Constitutional Infrastructure

Susan McWilliams Barndt is chair and professor of politics at Pomona College. She is a regular contributor to The Constitutionalist.


For fans of American constitutionalism, the fact that a major infrastructure bill passed in the Senate this week offers a glimmer of hope. That is not just because, as President Biden emphasized in his public comments, it proves that bipartisan action is still possible in the United States Congress. It is because, at its foundations, American constitutionalism demands – and has always depended on – strong public infrastructure at a national level.

Some of the drafters of the Constitution tried to make that clear to us. More than once in The Federalist Papers, its authors – especially James Madison – make the claim that certain kinds of national public infrastructure will be key to the success of the constitutional system.

In Federalist 14, for instance, Madison confronts one of the classic objections to large-scale republican government: that if a republic is too big, its representatives will not be able to assemble to conduct public business. And if its representatives cannot assemble – or have trouble assembling – to conduct public business, it is not really a republic at all.

While acknowledging the vast scale of the United States, Madison says that there is one sure way to ensure that it will not be hard for representatives to gather in the new nation: The American government is going to have to build and maintain a lot of roads:

The intercourse throughout the Union will be facilitated by new improvements. Roads will everywhere be shortened and kept in better order; accommodations for travelers will be multiplied and meliorated; an interior navigation on our eastern side will be opened throughout, or nearly throughout, the whole extent of the thirteen States.

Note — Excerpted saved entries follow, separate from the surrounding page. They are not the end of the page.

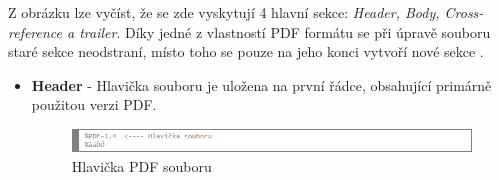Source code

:Z obrázku lze vyčíst, že se zde vyskytují 4 hlavní sekce: \textit{Header, Body, Cross-reference a trailer}. Díky jedné z vlastností PDF formátu se při úpravě souboru staré sekce neodstraní, místo toho se pouze na jeho konci vytvoří nové sekce \cite{PDFInfoSec}.
\begin{itemize}
	\item \textbf{Header} - Hlavička souboru je uložena na první řádce, obsahující primárně použitou verzi PDF.
	\begin{figure}[h!]
	\centering
	\includegraphics[width=12cm]{img/pdf_hlavicka}
	\caption{Hlavička PDF souboru}
	\label{fig:pdf_header}
	\end{figure}
	

\end{itemize}
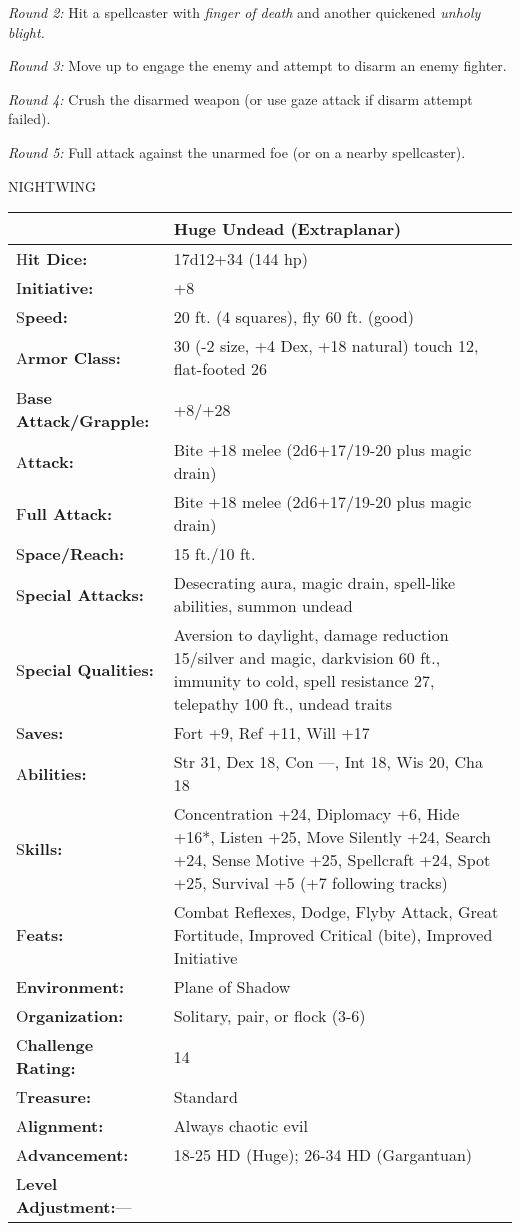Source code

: \documentclass{article}
\begin{document}
\textit{Round 2: }Hit a spellcaster with \textit{finger of death }and another quickened 
\textit{unholy blight.}

\textit{Round 3: }Move up to engage the enemy and attempt to disarm an enemy fighter.

\textit{Round 4: }Crush the disarmed weapon (or use gaze attack if disarm attempt 
failed).

\textit{Round 5: }Full attack against the unarmed foe (or on a nearby spellcaster).

\vspace{12pt}
NIGHTWING

\begin{tabular}{|>{\raggedright}p{90pt}|>{\raggedright}p{236pt}|}
\hline
  & Huge Undead (Extraplanar)\tabularnewline
\hline
H\textbf{it Dice:} & 17d12+34 (144 hp)\tabularnewline
\hline
I\textbf{nitiative:} & +8\tabularnewline
\hline
S\textbf{peed:} & 20 ft. (4 squares), fly 60 ft. (good)\tabularnewline
\hline
A\textbf{rmor Class:} & 30 (-2 size, +4 Dex, +18 natural) touch 12, flat-footed 
26\tabularnewline
\hline
B\textbf{ase Attack/Grapple:} & +8/+28\tabularnewline
\hline
A\textbf{ttack:} & Bite +18 melee (2d6+17/19-20 plus magic drain)\tabularnewline
\hline
F\textbf{ull Attack:} & Bite +18 melee (2d6+17/19-20 plus magic drain)\tabularnewline
\hline
S\textbf{pace/Reach:} & 15 ft./10 ft.\tabularnewline
\hline
S\textbf{pecial Attacks:} & Desecrating aura, magic drain, spell-like abilities, 
summon undead\tabularnewline
\hline
S\textbf{pecial Qualities:} & Aversion to daylight, damage reduction 15/silver 
and magic, darkvision 60 ft., immunity to cold, spell resistance 27, telepathy 
100 ft., undead traits\tabularnewline
\hline
S\textbf{aves:} & Fort +9, Ref +11, Will +17\tabularnewline
\hline
A\textbf{bilities:} & Str 31, Dex 18, Con ---, Int 18, Wis 20, Cha 18\tabularnewline
\hline
S\textbf{kills:} & Concentration +24, Diplomacy +6, Hide +16*, Listen +25, Move 
Silently +24, Search +24, Sense Motive +25, Spellcraft +24, Spot +25, Survival 
+5 (+7 following tracks)\tabularnewline
\hline
F\textbf{eats:} & Combat Reflexes, Dodge, Flyby Attack, Great Fortitude, Improved 
Critical (bite), Improved Initiative\tabularnewline
\hline
E\textbf{nvironment:} & Plane of Shadow\tabularnewline
\hline
O\textbf{rganization:} & Solitary, pair, or flock (3-6)\tabularnewline
\hline
C\textbf{hallenge Rating:} & 14\tabularnewline
\hline
T\textbf{reasure:} & Standard\tabularnewline
\hline
A\textbf{lignment:} & Always chaotic evil\tabularnewline
\hline
A\textbf{dvancement:} & 18-25 HD (Huge); 26-34 HD (Gargantuan)\tabularnewline
\hline
L\textbf{evel Adjustment:}--- & \tabularnewline
\hline
\end{tabular}
\end{document}
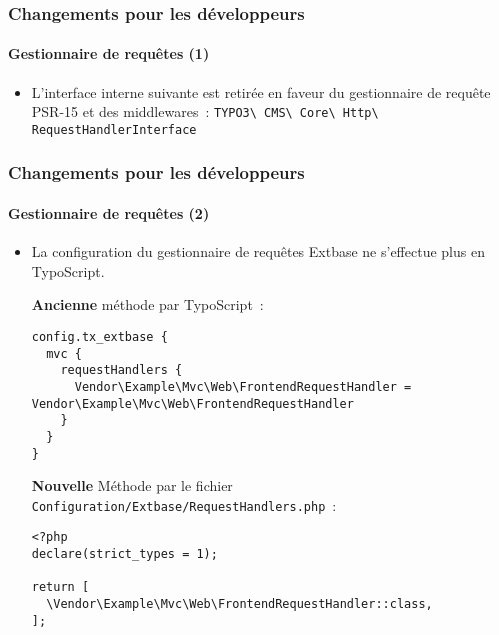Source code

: 
\begin{frame}[fragile]
	\frametitle{Changements pour les développeurs}
	\framesubtitle{Gestionnaire de requêtes (1)}

	\begin{itemize}
		\item L'interface interne suivante est retirée en faveur du gestionnaire de requête PSR-15
			et des middlewares~:\newline
			\texttt{TYPO3\textbackslash
				CMS\textbackslash
				Core\textbackslash
				Http\textbackslash
				RequestHandlerInterface}

	\end{itemize}

\end{frame}


\begin{frame}[fragile]
	\frametitle{Changements pour les développeurs}
	\framesubtitle{Gestionnaire de requêtes (2)}

	\lstset{basicstyle=\tiny\ttfamily}

	\begin{itemize}
		\item La configuration du gestionnaire de requêtes Extbase ne s'effectue plus en TypoScript.

		\smaller\textbf{Ancienne} méthode par TypoScript~:\normalsize
\begin{lstlisting}
config.tx_extbase {
  mvc {
    requestHandlers {
      Vendor\Example\Mvc\Web\FrontendRequestHandler = Vendor\Example\Mvc\Web\FrontendRequestHandler
    }
  }
}
\end{lstlisting}

		\smaller\textbf{Nouvelle} Méthode par le fichier \texttt{Configuration/Extbase/RequestHandlers.php}~:\normalsize
\begin{lstlisting}
<?php
declare(strict_types = 1);

return [
  \Vendor\Example\Mvc\Web\FrontendRequestHandler::class,
];
\end{lstlisting}

	\end{itemize}

\end{frame}


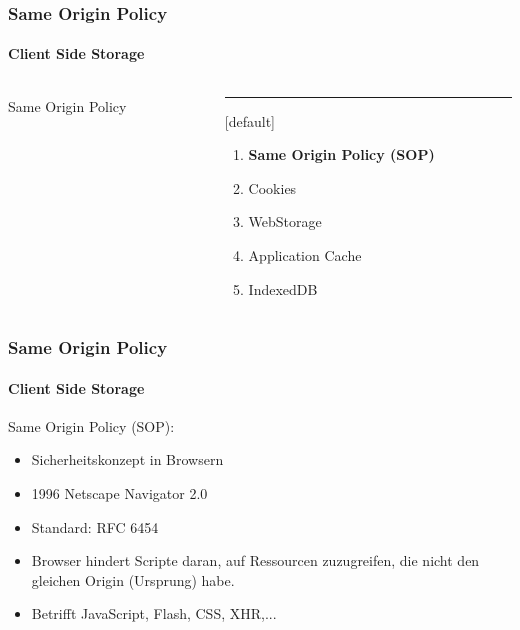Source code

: \begin{frame}
\frametitle{Same Origin Policy}
\framesubtitle{Client Side Storage}
\begin{columns}[T] %
\begin{column}{.48\textwidth}

\begin{center}
{\Huge Same Origin Policy}
\end{center}

\end{column}%
\hfill%
\begin{column}{.48\textwidth}
\color{blue}\rule{\linewidth}{4pt}

	[default]
	\begin{enumerate}
		\item \textbf{Same Origin Policy (SOP)}
		\item Cookies
		\item WebStorage
		\item Application Cache
		\item IndexedDB
	\end{enumerate}
\end{column}%
\end{columns}
\end{frame}
\begin{frame}
\frametitle{Same Origin Policy}
\framesubtitle{Client Side Storage}

	Same Origin Policy (SOP):
	\begin{itemize}
		\item <1> Sicherheitskonzept in Browsern
		\item <1> 1996 Netscape Navigator 2.0
		\item <1> Standard: RFC 6454
		\item <1> Browser hindert Scripte daran, auf Ressourcen zuzugreifen, die nicht den gleichen Origin (Ursprung) habe. 
		\item <1> Betrifft JavaScript, Flash, CSS, XHR,...
	\end{itemize}

\end{frame}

Then, in Federalist 42, Madison returns to the subject of roads and related infrastructure, explicitly defending the power of the proposed national government to construct post roads and positing such power as key to the constitutional system. “The power of establishing post roads must, in every view, be a harmless power and may, perhaps, by judicious management, become productive of great public conveniency,” he writes. “Nothing which tends to facilitate the intercourse between the States can be deemed unworthy of the public care.” In other words, Madison saw public infrastructure that facilitates travel, exchange, and communication among the diverse and diffuse American people as productive of the constitutional order.

It is interesting that Madison makes this argument because it indicates – in a way echoed few other places in The Federalist Papers – how much the framers of the Constitution sought to create a United States in which Americans interact with each other across the regions of the country (and across the cultural, religious, and other differences that mapped onto those regions).

In Madison’s emphasis on road-building, he suggests not just that public infrastructure is crucial for enabling the functions of government, but also that public infrastructure is helpful for encouraging private industry and intellectual exchange. He thus associates strong public infrastructure with public trust and confidence. If the national government builds – and can be counted on to maintain – roads, more people are likely to start roadside businesses, to travel throughout the union, and to encounter each other in both formal and informal ways.

Now, to be fair: This connection between the infrastructure of the American state and the market economy is exactly what Henry David Thoreau lamented in his essay “Walking.” If you follow a road in the United States, says Thoreau, you are likely to end up at a market – at a place of commerce. You might think you are walking freely, but you are walking in the direction the state points you: toward material exchange. And in Thoreau’s time, there were markets in the United States where human beings were bought and sold. Thoreau wrote “Walking” shortly after the Fugitive Slave Act of 1850 was passed, and part of what he sees in that essay is that the nation’s excellent system of public roads does not just facilitate, but even extends, the evil of slavery.

Thoreau’s general caution is worthy of remembering in our own day; as I have written before, those forms of infrastructure that facilitate communication and exchange – not just roads, but in our own day, the Internet – are amoral, or at least morally mixed. They expose us to new goods and ideas, some of which bring welcome improvements in our lives. But not all those goods or ideas make us safer, happier, or better.

That caution offered, it still seems clear to me that in this time of apparent public division and crumbling public trust, Madison, at least, would encourage to see a renewed commitment to national infrastructure as a predicate to (or part of) renewing our commitment to the core constitutional order.